En Historia de la locura en la época clásica, Michel Foucault afirma que las epidemias constituyen el fenómeno por excelencia capaz de pulverizar nuestras fantasías modernistas de control absoluto. Y esto se ha visto en el marco de la actual pandemia. También ha quedado expuesta una de las grandes estafas de la época: durante décadas se ha postulado que la medicina se iba a beneficiar plenamente de los avances de la IA. Muchos acogieron con satisfacción el diagnóstico automatizado, como si los médicos ya no supieran hacer diagnósticos fiables y necesitaran ser desterrados. Lo que estamos viendo con la crisis del Covid-19 no es la necesidad de introducir tales sistemas, sino las flagrantes dificultades del hospital público, la falta de personal y de camas, la dificultad de proporcionar una atención de calidad dados los medios insuficientes. Es así imperativo que la sociedad civil se oponga a todos estos tecno-discursos de supuestos expertos altamente remunerados, que se jactan constantemente de un futuro fantástico y sólo responden a intereses privados. Contribuyen a contaminar la vida pública y a despreciar el interés general.

Desde el siglo XIX, pensadores como Henri de Saint-Simon y y luego Jacques Ellul y Lewis Mumford han pensado en la ciencia y la tecnología como nuevas religiones. Los eventos de Apple y de SpaceX parecen misas: asisten fans como si fueran creyentes y figuras como Elon Musk, Tim Cook, Mark Zuckerberg y otros ofician de sacerdotes. ¿Cómo defender el humanismo y las ideas que señala en su libro contra este fanatismo tecnorreligioso?

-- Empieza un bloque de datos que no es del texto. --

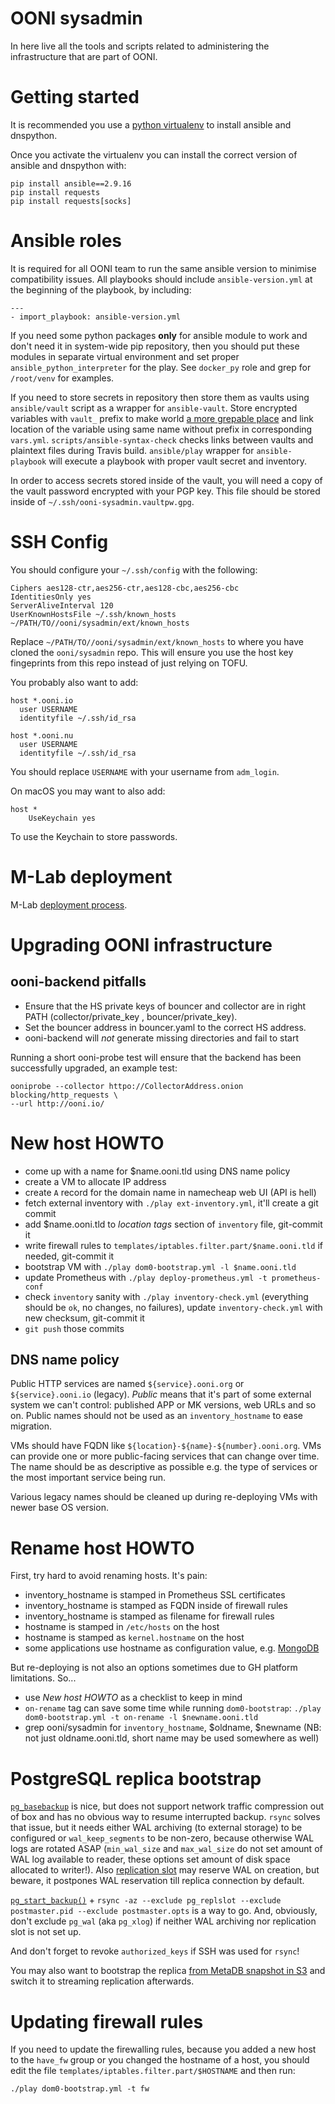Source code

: # OONI sysadmin

In here live all the tools and scripts related to administering the
infrastructure that are part of OONI.

# Getting started

It is recommended you use a [python virtualenv](https://virtualenv.pypa.io/en/latest/) to install ansible and dnspython.

Once you activate the virtualenv you can install the correct version of ansible and dnspython with:

```
pip install ansible==2.9.16
pip install requests
pip install requests[socks]
```


# Ansible roles

It is required for all OONI team to run the same ansible version to minimise
compatibility issues.
All playbooks should include `ansible-version.yml` at the beginning of the
playbook, by including:
```
---
- import_playbook: ansible-version.yml
```

If you need some python packages **only** for ansible module to
work and don't need it in system-wide pip repository, then you should put these
modules in separate virtual environment and set proper
`ansible_python_interpreter` for the play. See `docker_py` role and grep for
`/root/venv` for examples.

If you need to store secrets in repository then store them as vaults using
`ansible/vault` script as a wrapper for `ansible-vault`. Store encrypted
variables with `vault_` prefix to make world [a more grepable place](http://docs.ansible.com/ansible/playbooks_best_practices.html#best-practices-for-variables-and-vaults)
and link location of the variable using same name without prefix in corresponding `vars.yml`.
`scripts/ansible-syntax-check` checks links between vaults and plaintext files during Travis build.
`ansible/play` wrapper for `ansible-playbook` will execute a playbook with
proper vault secret and inventory.

In order to access secrets stored inside of the vault, you will need a copy of
the vault password encrypted with your PGP key. This file should be stored
inside of `~/.ssh/ooni-sysadmin.vaultpw.gpg`.

# SSH Config

You should configure your `~/.ssh/config` with the following:

```
Ciphers aes128-ctr,aes256-ctr,aes128-cbc,aes256-cbc
IdentitiesOnly yes
ServerAliveInterval 120
UserKnownHostsFile ~/.ssh/known_hosts ~/PATH/TO//ooni/sysadmin/ext/known_hosts

```

Replace `~/PATH/TO//ooni/sysadmin/ext/known_hosts` to where you have cloned the
`ooni/sysadmin` repo. This will ensure you use the host key fingeprints from
this repo instead of just relying on TOFU.

You probably also want to add:

```
host *.ooni.io
  user USERNAME
  identityfile ~/.ssh/id_rsa

host *.ooni.nu
  user USERNAME
  identityfile ~/.ssh/id_rsa
```

You should replace `USERNAME` with your username from `adm_login`.

On macOS you may want to also add:
```
host *
    UseKeychain yes
```

To use the Keychain to store passwords.

# M-Lab deployment

M-Lab [deployment process](https://github.com/m-lab/ooni-support/#m-lab-deployment-process).

# Upgrading OONI infrastructure

## ooni-backend pitfalls

* Ensure that the HS private keys of bouncer and collector are in right PATH
(collector/private_key , bouncer/private_key).
* Set the bouncer address in bouncer.yaml to the correct HS address.
* ooni-backend will *not* generate missing directories and fail to start

Running a short ooni-probe test will ensure that the backend has been
successfully upgraded, an example test:

```
ooniprobe --collector httpo://CollectorAddress.onion blocking/http_requests \
--url http://ooni.io/
```

# New host HOWTO

- come up with a name for $name.ooni.tld using DNS name policy
- create a VM to allocate IP address
- create `A` record for the domain name in namecheap web UI (API is hell)
- fetch external inventory with `./play ext-inventory.yml`, it'll create a git commit
- add $name.ooni.tld to _location tags_ section of `inventory` file, git-commit it
- write firewall rules to `templates/iptables.filter.part/$name.ooni.tld` if needed, git-commit it
- bootstrap VM with `./play dom0-bootstrap.yml -l $name.ooni.tld`
- update Prometheus with `./play deploy-prometheus.yml -t prometheus-conf`
- check `inventory` sanity with `./play inventory-check.yml` (everything should be `ok`, no changes, no failures), update `inventory-check.yml` with new checksum, git-commit it
- `git push` those commits

## DNS name policy

Public HTTP services are named `${service}.ooni.org` or `${service}.ooni.io`
(legacy). _Public_ means that it's part of some external system we can't
control: published APP or MK versions, web URLs and so on. Public names should
not be used as an `inventory_hostname` to ease migration.

VMs should have FQDN like `${location}-${name}-${number}.ooni.org`.
VMs can provide one or more public-facing services that can change over time.
The name should be as descriptive as possible e.g. the type of services
or the most important service being run. 

Various legacy names should be cleaned up during re-deploying VMs with newer
base OS version.

# Rename host HOWTO

First, try hard to avoid renaming hosts. It's pain:

- inventory_hostname is stamped in Prometheus SSL certificates
- inventory_hostname is stamped as FQDN inside of firewall rules
- inventory_hostname is stamped as filename for firewall rules
- hostname is stamped in `/etc/hosts` on the host
- hostname is stamped as `kernel.hostname` on the host
- some applications use hostname as configuration value, e.g. [MongoDB](https://docs.mongodb.com/manual/tutorial/change-hostnames-in-a-replica-set/)

But re-deploying is not also an options sometimes due to GH platform limitations.  So...

- use _New host HOWTO_ as a checklist to keep in mind
- `on-rename` tag can save some time while running `dom0-bootstrap`: `./play dom0-bootstrap.yml -t on-rename -l $newname.ooni.tld`
- grep ooni/sysadmin for `inventory_hostname`, $oldname, $newname (NB: not just oldname.ooni.tld, short name may be used somewhere as well)

# PostgreSQL replica bootstrap

[`pg_basebackup`](https://www.postgresql.org/docs/current/static/app-pgbasebackup.html)
is nice, but does not support network traffic compression out of box and has no
obvious way to resume interrupted backup. `rsync` solves that issue, but it
needs either WAL archiving (to external storage) to be configured or
`wal_keep_segments` to be non-zero, because otherwise WAL logs are rotated ASAP
(`min_wal_size` and `max_wal_size` do not set amount of WAL log available to
reader, these options set amount of disk space allocated to writer!).
Also [replication slot](https://www.postgresql.org/docs/current/static/functions-admin.html#FUNCTIONS-REPLICATION)
may reserve WAL on creation, but beware, it postpones WAL reservation till replica connection by default.

[`pg_start_backup()`](https://www.postgresql.org/docs/current/static/continuous-archiving.html#BACKUP-LOWLEVEL-BASE-BACKUP) +
`rsync -az --exclude pg_replslot --exclude postmaster.pid --exclude postmaster.opts` is a way to go.
And, obviously, don't exclude `pg_wal` (aka `pg_xlog`) if neither WAL archiving nor replication slot is not set up.

And don't forget to revoke `authorized_keys` if SSH was used for `rsync`!

You may also want to bootstrap the replica [from MetaDB snapshot in S3](docs/metadb-sharing.md)
and switch it to streaming replication afterwards.

# Updating firewall rules

If you need to update the firewalling rules, because you added a new host to
the `have_fw` group or you changed the hostname of a host, you should edit the
file `templates/iptables.filter.part/$HOSTNAME` and then run:

```
./play dom0-bootstrap.yml -t fw
```
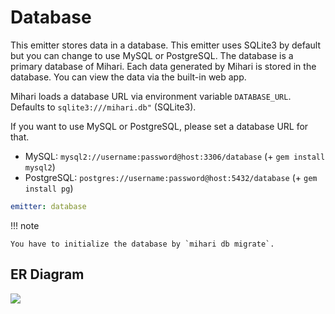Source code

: # Database

This emitter stores data in a database. This emitter uses SQLite3 by default but you can change to use MySQL or PostgreSQL. The database is a primary database of Mihari. Each data generated by Mihari is stored in the database. You can view the data via the built-in web app.

Mihari loads a database URL via environment variable `DATABASE_URL`. Defaults to `sqlite3:///mihari.db"` (SQLite3).

If you want to use MySQL or PostgreSQL, please set a database URL for that.

- MySQL: `mysql2://username:password@host:3306/database` (+ `gem install mysql2`)
- PostgreSQL: `postgres://username:password@host:5432/database` (+ `gem install pg`)

```yaml
emitter: database
```

!!! note

    You have to initialize the database by `mihari db migrate`.

## ER Diagram

![](https://imgur.com/krhoSgh.png)
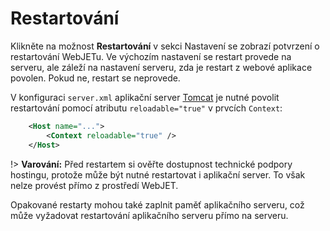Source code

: # Restartování

Klikněte na možnost **Restartování** v sekci Nastavení se zobrazí potvrzení o restartování WebJETu. Ve výchozím nastavení se restart provede na serveru, ale záleží na nastavení serveru, zda je restart z webové aplikace povolen. Pokud ne, restart se neprovede.

V konfiguraci `server.xml` aplikační server [Tomcat](https://tomcat.apache.org/tomcat-9.0-doc/config/context.html) je nutné povolit restartování pomocí atributu `reloadable="true"` v prvcích `Context`:

```xml
    <Host name="...">
        <Context reloadable="true" />
    </Host>
```

!> **Varování:** Před restartem si ověřte dostupnost technické podpory hostingu, protože může být nutné restartovat i aplikační server. To však nelze provést přímo z prostředí WebJET.

Opakované restarty mohou také zaplnit paměť aplikačního serveru, což může vyžadovat restartování aplikačního serveru přímo na serveru.
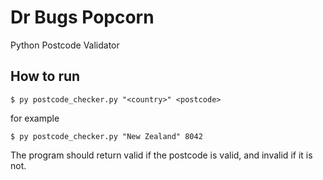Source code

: # Dr Bugs Popcorn
 Python Postcode Validator

## How to run
```
$ py postcode_checker.py "<country>" <postcode>
```
for example
```
$ py postcode_checker.py "New Zealand" 8042
```
The program should return valid if the postcode is valid, and invalid if it is not.
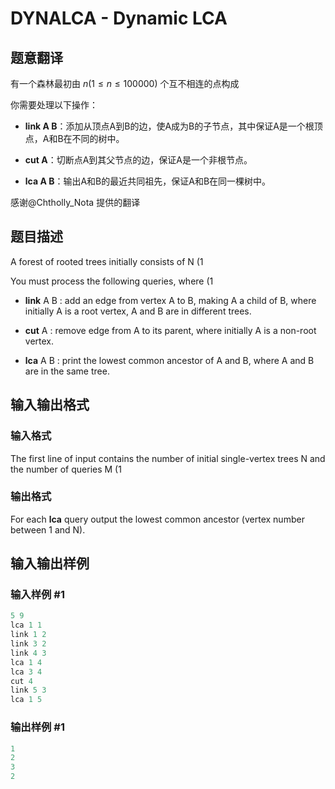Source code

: # DYNALCA - Dynamic LCA

## 题意翻译

有一个森林最初由 $n (1 \le n \le 100000)$ 个互不相连的点构成

你需要处理以下操作：

- **link A B**：添加从顶点A到B的边，使A成为B的子节点，其中保证A是一个根顶点，A和B在不同的树中。

- **cut A**：切断点A到其父节点的边，保证A是一个非根节点。

- **lca A B**：输出A和B的最近共同祖先，保证A和B在同一棵树中。

感谢@Chtholly_Nota 提供的翻译

## 题目描述

A forest of rooted trees initially consists of N (1

You must process the following queries, where (1

- **link** A B : add an edge from vertex A to B, making A a child of B, where initially A is a root vertex, A and B are in different trees.

- **cut** A : remove edge from A to its parent, where initially A is a non-root vertex.

- **lca** A B : print the lowest common ancestor of A and B, where A and B are in the same tree.

## 输入输出格式

### 输入格式

The first line of input contains the number of initial single-vertex trees N and the number of queries M (1

### 输出格式

For each **lca** query output the lowest common ancestor (vertex number between 1 and N).

## 输入输出样例

### 输入样例 #1

```cpp
5 9
lca 1 1
link 1 2
link 3 2
link 4 3
lca 1 4
lca 3 4
cut 4
link 5 3
lca 1 5
```


### 输出样例 #1

```cpp
1
2
3
2
```



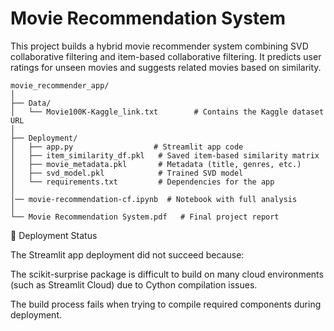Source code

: # Movie Recommendation System
This project builds a hybrid movie recommender system combining SVD collaborative filtering and item-based collaborative filtering. It predicts user ratings for unseen movies and suggests related movies based on similarity.

```
movie_recommender_app/
│
├── Data/
│   └── Movie100K-Kaggle_link.txt        # Contains the Kaggle dataset URL
│
├── Deployment/
│   ├── app.py                  # Streamlit app code
│   ├── item_similarity_df.pkl   # Saved item-based similarity matrix
│   ├── movie_metadata.pkl       # Metadata (title, genres, etc.)
│   ├── svd_model.pkl            # Trained SVD model
│   └── requirements.txt         # Dependencies for the app
│
│── movie-recommendation-cf.ipynb  # Notebook with full analysis
│
└── Movie Recommendation System.pdf   # Final project report

```


🚫 Deployment Status

The Streamlit app deployment did not succeed because:

The scikit-surprise package is difficult to build on many cloud environments (such as Streamlit Cloud) due to Cython compilation issues.

The build process fails when trying to compile required components during deployment.
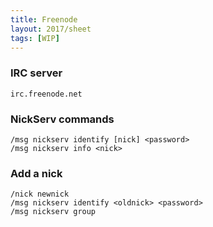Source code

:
 ```yaml
---
title: Freenode
layout: 2017/sheet
tags: [WIP]
---
```


### IRC server

```
irc.freenode.net
```

### NickServ commands

```
/msg nickserv identify [nick] <password>
/msg nickserv info <nick>
```

### Add a nick

```
/nick newnick
/msg nickserv identify <oldnick> <password>
/msg nickserv group
```
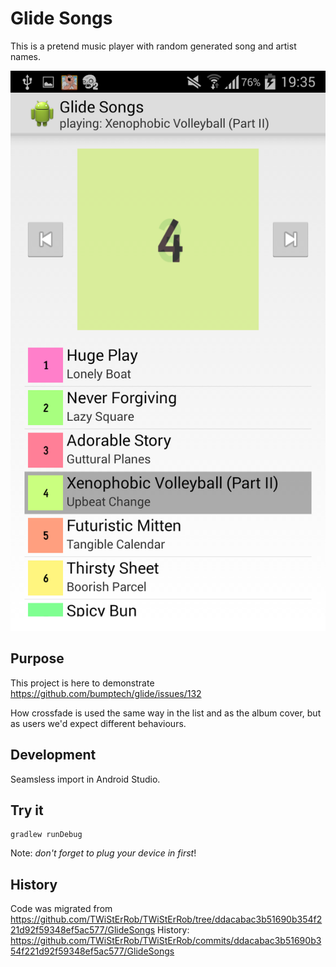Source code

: Glide Songs
===========
This is a pretend music player with random generated song and artist names.

![](docs/shot_0.png)

Purpose
-------
This project is here to demonstrate https://github.com/bumptech/glide/issues/132

How crossfade is used the same way in the list and as the album cover, but as users we'd expect different behaviours.

Development
-----------
Seamsless import in Android Studio.

Try it
------
```
gradlew runDebug
```
Note: _don't forget to plug your device in first_!

History
-------
Code was migrated from https://github.com/TWiStErRob/TWiStErRob/tree/ddacabac3b51690b354f221d92f59348ef5ac577/GlideSongs
History: https://github.com/TWiStErRob/TWiStErRob/commits/ddacabac3b51690b354f221d92f59348ef5ac577/GlideSongs
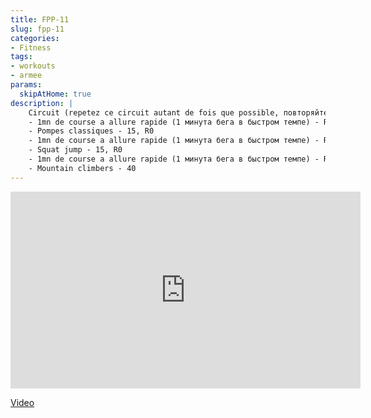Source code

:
 ```yaml
---
title: FPP-11
slug: fpp-11
categories:
- Fitness
tags:
- workouts
- armee
params:
  skipAtHome: true
description: |
    Circuit (repetez ce circuit autant de fois que possible, повторяйте цикл как можно чаще)
    - 1mn de course a allure rapide (1 минута бега в быстром темпе) - R0
    - Pompes classiques - 15, R0
    - 1mn de course a allure rapide (1 минута бега в быстром темпе) - R0
    - Squat jump - 15, R0
    - 1mn de course a allure rapide (1 минута бега в быстром темпе) - R0
    - Mountain climbers - 40
---
```

<iframe width="560" height="315" src="https://www.youtube.com/embed/pbuKiqRGYzM?si=cbcO9u37yASjzZos" title="YouTube video player" frameborder="0" allow="accelerometer; autoplay; clipboard-write; encrypted-media; gyroscope; picture-in-picture; web-share" allowfullscreen></iframe>

[Video](https://youtu.be/pbuKiqRGYzM?si=cbcO9u37yASjzZos)
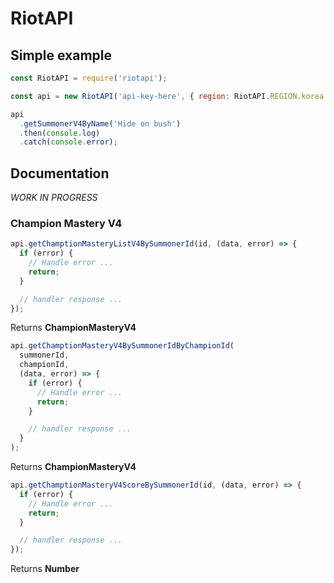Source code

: # RiotAPI

## Simple example

```javascript
const RiotAPI = require('riotapi');

const api = new RiotAPI('api-key-here', { region: RiotAPI.REGION.korea });

api
  .getSummonerV4ByName('Hide on bush')
  .then(console.log)
  .catch(console.error);
```

## Documentation

_WORK IN PROGRESS_

### Champion Mastery V4

```javascript
api.getChamptionMasteryListV4BySummonerId(id, (data, error) => {
  if (error) {
    // Handle error ...
    return;
  }

  // handler response ...
});
```

Returns **ChampionMasteryV4**

```javascript
api.getChamptionMasteryV4BySummonerIdByChampionId(
  summonerId,
  championId,
  (data, error) => {
    if (error) {
      // Handle error ...
      return;
    }

    // handler response ...
  }
);
```

Returns **ChampionMasteryV4**

```javascript
api.getChamptionMasteryV4ScoreBySummonerId(id, (data, error) => {
  if (error) {
    // Handle error ...
    return;
  }

  // handler response ...
});
```

Returns **Number**
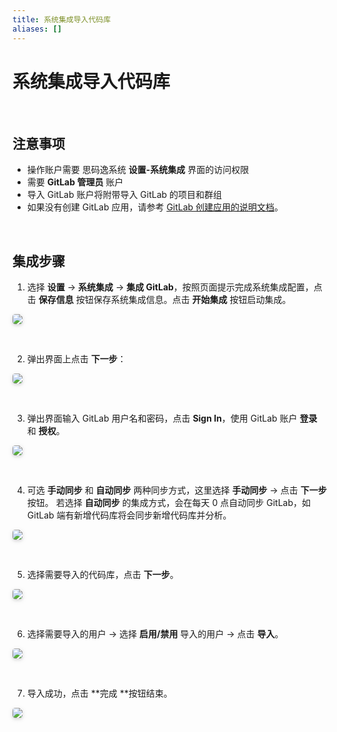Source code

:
 ```yaml
---
title: 系统集成导入代码库
aliases: []
---
```


# 系统集成导入代码库

<br />

## 注意事项

-   操作账户需要 思码逸系统 **设置-系统集成** 界面的访问权限
-   需要 **GitLab 管理员** 账户
-   导入 GitLab 账户将附带导入 GitLab 的项目和群组
-   如果没有创建 GitLab 应用，请参考 [GitLab 创建应用的说明文档](https://docs.gitlab.com/ee/integration/oauth_provider.html)。

<br />

## 集成步骤

1. 选择 **设置** -> **系统集成** -> **集成 GitLab**，按照页面提示完成系统集成配置，点击 **保存信息** 按钮保存系统集成信息。点击 **开始集成** 按钮启动集成。

<img style="border-radius: 0.3125em;
    box-shadow: 0 2px 4px 0 rgba(34,36,38,.12),0 2px 10px 0 rgba(34,36,38,.08);" src="https://release-note.oss-cn-hongkong.aliyuncs.com/img/GitLab_Imt_1.png" />

<br />

2. 弹出界面上点击 **下一步**：

<img style="border-radius: 0.3125em;
    box-shadow: 0 2px 4px 0 rgba(34,36,38,.12),0 2px 10px 0 rgba(34,36,38,.08);" src="https://release-note.oss-cn-hongkong.aliyuncs.com/img/GitLab_Imt_2.png" />

<br />

3. 弹出界面输入 GitLab 用户名和密码，点击 **Sign In**，使用 GitLab 账户 **登录** 和 **授权**。

<img style="border-radius: 0.3125em;
    box-shadow: 0 2px 4px 0 rgba(34,36,38,.12),0 2px 10px 0 rgba(34,36,38,.08);" src="https://release-note.oss-cn-hongkong.aliyuncs.com/img/GitLab_Imt_3.png" />

<br />

4. 可选 **手动同步** 和 **自动同步** 两种同步方式，这里选择 **手动同步** -> 点击 **下一步** 按钮。
   若选择 **自动同步** 的集成方式，会在每天 0 点自动同步 GitLab，如 GitLab 端有新增代码库将会同步新增代码库并分析。

<img style="border-radius: 0.3125em;
    box-shadow: 0 2px 4px 0 rgba(34,36,38,.12),0 2px 10px 0 rgba(34,36,38,.08);" src="https://release-note.oss-cn-hongkong.aliyuncs.com/img/GitLab_Imt_4.png" />

<br />

5. 选择需要导入的代码库，点击 **下一步**。

<img style="border-radius: 0.3125em;
    box-shadow: 0 2px 4px 0 rgba(34,36,38,.12),0 2px 10px 0 rgba(34,36,38,.08);" src="https://release-note.oss-cn-hongkong.aliyuncs.com/img/GitLab_Imt_5.png" />

<br />

6. 选择需要导入的用户 -> 选择 **启用/禁用** 导入的用户 -> 点击 **导入**。

<img style="border-radius: 0.3125em;
    box-shadow: 0 2px 4px 0 rgba(34,36,38,.12),0 2px 10px 0 rgba(34,36,38,.08);" src="https://release-note.oss-cn-hongkong.aliyuncs.com/img/GitLab_Imt_6.png" />

<br />

7. 导入成功，点击 **完成 **按钮结束。

<img style="border-radius: 0.3125em;
    box-shadow: 0 2px 4px 0 rgba(34,36,38,.12),0 2px 10px 0 rgba(34,36,38,.08);" src="https://release-note.oss-cn-hongkong.aliyuncs.com/img/GitLab_Imt_7.png" />

<br />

En su momento, sociólogos como Mumford y Ellul supieron desenmascarar el complejo técnico-industrial de posguerra, que se esforzaba constantemente en intensificar las lógicas productivistas, construir métodos de organización cada vez más optimizados y movilizar presupuestos masivos para los ámbitos militares, contribuyendo a imponer sus decisiones a la sociedad sin el consentimiento informado de sus miembros. No es casualidad que estas obras lúcidas y bien argumentadas, situadas deliberadamente contra la corriente, no hayan sido bien recibidas. Lo que hace que su tiempo sea diferente al nuestro es que, desde entonces, se han cruzado los umbrales. Las tecnologías digitales ahora están destinadas a largo plazo a interferir en todos los ámbitos de nuestras vidas. También buscan influir en el comportamiento; se pretende que guíen la acción humana. Finalmente, la tecnología, como un campo relativamente autónomo, ha desaparecido. Ahora solo hay un mundo tecnocientífico subordinado a las autoridades económicas que dictan los caminos a seguir. La velocidad de los acontecimientos, que se presentan como inevitables, nos hace sentir impotentes. Mientras los evangelistas de la automatización del mundo siguen emprendiendo, nos encontramos como si nos golpeara la apatía. En primer lugar, es necesario contradecir los tecnodiscursos y aportar testimonios de la realidad sobre el terreno, donde estos sistemas funcionan, en el lugar de trabajo, en las escuelas, los hospitales, los tribunales… También debemos mostrar nuestro rechazo a ciertos dispositivos cuando se considera que violan nuestra integridad y dignidad. Contra esta embestida antihumanista, hagamos prevalecer una ecuación simple pero intangible: cuanto más se espera que renunciemos a nuestro poder de acción, más debemos actuar.